Rate Lock
Definition
A mortgage lender's guarantee that a specific interest rate will be available for a set period (typically 30-60 days). When rates are volatile, rate lock urgency is a powerful hook for calling aged mortgage leads.
Understanding Rate Lock
A rate lock is a commitment from a mortgage lender to hold a specific interest rate for a borrower for a defined period, typically 30-60 days, while the loan is processed and closed. Once a rate is locked, the borrower is protected from market rate increases during the lock period. If rates go up by 0.5% the day after locking, the borrower still gets the locked rate. Rate locks are free for standard periods (30-45 days) but may cost 0.25-0.5% of the loan amount for extended locks of 60-90+ days.
How It Works in Practice
Rate lock strategy is one of the most important decisions in a mortgage transaction. Lock too early and rates might drop further. Wait too long and rates might spike. On a $350,000 mortgage, a 0.25% rate difference equals $52/month or $18,720 over 30 years. Loan officers advise borrowers based on market conditions, economic indicators, and the borrower's risk tolerance. In volatile rate environments, locking quickly is generally recommended. In declining rate markets, floating (not locking) with a lock trigger point can save money.

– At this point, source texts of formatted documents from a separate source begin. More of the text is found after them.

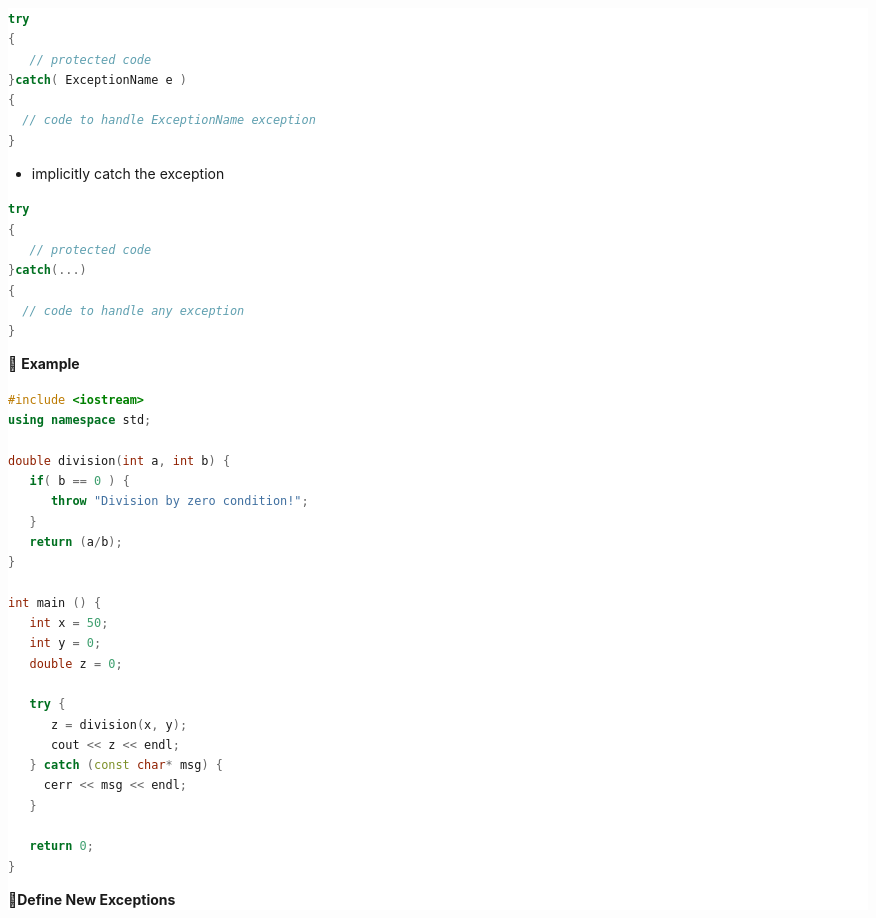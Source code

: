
 ```c++
try
{
   // protected code
}catch( ExceptionName e )
{
  // code to handle ExceptionName exception
}
```

- implicitly catch the exception

```c++
try
{
   // protected code
}catch(...)
{
  // code to handle any exception
}
```



:pushpin: **Example**

```c++
#include <iostream>
using namespace std;

double division(int a, int b) {
   if( b == 0 ) {
      throw "Division by zero condition!";
   }
   return (a/b);
}

int main () {
   int x = 50;
   int y = 0;
   double z = 0;
 
   try {
      z = division(x, y);
      cout << z << endl;
   } catch (const char* msg) {
     cerr << msg << endl;
   }

   return 0;
}
```



:pushpin:**Define New Exceptions**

Lock expirations create urgency in the mortgage process. If a 30-day lock expires before closing, the borrower must either extend the lock (at additional cost) or re-lock at current market rates, which may be higher. Lock management is a core loan officer skill — delays in appraisals, inspections, or underwriting can push a file past its lock expiration.
Why It Matters for Aged Leads
Rate lock dynamics make aged mortgage leads more interesting than most agents realize. A prospect who inquired about refinancing 90 days ago was looking at different rates. If rates have dropped since then, you have a compelling reason to call: 'Rates have improved since you last looked — you may qualify for better terms now.' If rates have increased, the prospect who did not act may have missed their window and should lock quickly before further increases. Either scenario creates a conversation opportunity. Rate environment changes are your opening line on aged mortgage leads — they give you a timely, relevant reason to reach out that feels like a service, not a sales call.
Related Terms
Refinance Lead
A consumer who expressed interest in refinancing their existing mortgage, typically to secure a lower interest rate, reduce monthly payments, or access home equity.
Purchase Lead
A consumer actively looking to buy a home and seeking mortgage pre-approval or financing. Purchase leads are often more time-sensitive than refinance leads.
HELOC
Home Equity Line of Credit — a revolving credit line secured by the homeowner's equity. HELOC leads come from homeowners looking to access their home equity for renovations, debt consolidation, or other purposes.
Reverse Mortgage
A loan that allows homeowners 62+ to convert home equity into cash without monthly payments. The loan is repaid when the homeowner sells, moves, or passes away. A specialized aged lead vertical.
Loan Officer
A licensed professional who helps consumers obtain mortgage loans. Loan officers are primary buyers of aged mortgage leads, using them to build pipelines between real-time lead campaigns.
Pre-Qualification
A preliminary assessment of a borrower's creditworthiness based on self-reported information. Often the first step in the mortgage process and a natural next step when converting aged mortgage leads.